L'histoire :
La Louisiane, les Cajuns, le Bayou. Une petite bicoque sur pilotis et une barque, au milieu de nulle part où vivent les sœurs Duvall. L'aînée, Perle, affiche une quarantaine bien usée. A voir les traits de son visage, elle n'a plus rien d'une beauté de nacre. Il faut dire que quand on bosse 20 piges pour Levasseur, le caïd du coin, y'a de quoi vieillir plus vite que prévu. Le gars trempe dans toutes le magouilles et Perle bosse pour lui. Elle se charge des clients qu'il envoie depuis suffisamment longtemps pour que ce soit désormais Jacky, sa cadette bientôt majeure, qui prenne la relève. Mais la môme ne l'entend pas de cette oreille, ce qui déclenche une brouille entre les deux sœurs. Perle ne comprend pas : ne pas se plier aux volontés de Levasseur, c'est non seulement dangereux, mais en plus ingrat. Agacée, elle sort fumer une clope. Jacky en profite pour se saisir de la Winchester qui est posée sur le conduit de la cheminée. Si sa sœur considère que faire la pute doit être sa vie à venir, c'est qu'elle ne mérite pas que la sienne continue. Le coup de feu retentit. La gamine démonte une latte de plancher et prend le fric amassé pour le maquerau. Puis c'est le début d'une cavale qui va la conduire à New York, où elle va demander la protection au célèbre flic Nick Raider. Le truc, c'est qu'elle ne lui dit pas tout, car elle compte bien garder le magot pour elle...

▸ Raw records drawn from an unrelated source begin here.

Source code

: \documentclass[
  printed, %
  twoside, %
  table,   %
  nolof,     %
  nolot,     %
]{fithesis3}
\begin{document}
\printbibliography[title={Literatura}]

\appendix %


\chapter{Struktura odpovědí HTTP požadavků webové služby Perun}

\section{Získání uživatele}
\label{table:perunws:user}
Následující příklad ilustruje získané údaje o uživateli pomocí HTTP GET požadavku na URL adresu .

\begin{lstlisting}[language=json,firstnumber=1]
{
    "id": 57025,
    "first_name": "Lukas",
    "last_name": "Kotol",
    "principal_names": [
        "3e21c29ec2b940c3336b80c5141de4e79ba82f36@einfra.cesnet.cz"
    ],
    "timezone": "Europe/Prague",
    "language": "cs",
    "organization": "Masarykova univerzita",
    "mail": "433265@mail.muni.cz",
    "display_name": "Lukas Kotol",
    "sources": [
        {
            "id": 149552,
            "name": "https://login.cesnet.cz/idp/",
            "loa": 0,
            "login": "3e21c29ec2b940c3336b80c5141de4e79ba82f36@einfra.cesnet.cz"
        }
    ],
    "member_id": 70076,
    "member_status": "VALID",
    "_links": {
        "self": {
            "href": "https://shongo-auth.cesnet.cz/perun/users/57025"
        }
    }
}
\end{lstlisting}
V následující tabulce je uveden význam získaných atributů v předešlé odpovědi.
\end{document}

Ce qu'on en pense sur la planète BD :
Au début des années 2000, Sergio Toppi est à un tournant de sa carrière. L'artiste italien a toujours œuvré pour proposer des BD qui sortent des sentiers battus de la BD industrielle et son travail graphique s'inscrit dans ce souci. Il lit peu, très peu de BD et s'il s’intéresse à la photographie et au cinéma, c'est pour introduire une dose de réalisme, mais surtout pour travailler sur plusieurs plans dans une même case, avec une technique d'encrage qui mêle trames et hachures. Progressivement, il parvient à trouver un équilibre quasi parfait entre l'ombre et la lumière, entre le Noir et le Blanc. Pour ce qui est de la narration, il s'éloigne aussi des récits et des personnages traditionnels. Ainsi, il est un des contributeurs de la collection Un homme, une aventure, publiée en Italie de 1976 à 1980 (essentiellement éditée chez nous par Dargaud). L'aventure éditoriale est brève : 4 ans. Mais elle accouche de 25 albums traduits en France. Parmi les auteurs, on compte, entre autres, Dino Battaglia, Guido Crapax, Attilio Micheluzzi, Milo Manara, Hugo Pratt (pour des rééditions) et un certain Gino d'Antonio. Puis Toppi s'affranchit de la figure classique du héros, avec son mythique Collectionneur, à la toute fin des années 90. Mais d'Antonio et Toppi assistent alors à une forme d'échec commercial de la BD indépendante transalpine. Et c'est la raison pour laquelle ils signent chez Sergio Bonelli Editore, en étant « affectés » à la série policière Nick Raider, crée en 1988. Ces Traces de Sang sont le premier des trois polars qu'ils publient chez ce poids lourd de l'édition italienne (Tex, c'est chez lui). Si c'est un travail de commande, c'est surtout un vrai régal pour lecteur. D'Antonio concocte une trame classique, celle d'une cavale effectuée par une gamine rudement déterminée à se venger d'un salopard. Le mécanisme ne joue pas sur le suspense mais sur la dramaturgie, parfaitement maîtrisée au milieu des stéréotypes des récits policiers. Quant au dessin, Toppi n'est plus libre, mais cela ne l'empêche pas de jouer avec un talent de virtuose sur les contrastes entre une New-York crasseuse qu'on sent fourmillante de vie et le Bayou, dont la nature en apparence calme et placide cache en réalité une vraie sauvagerie. Un petit bijou, à ne surtout pas rater.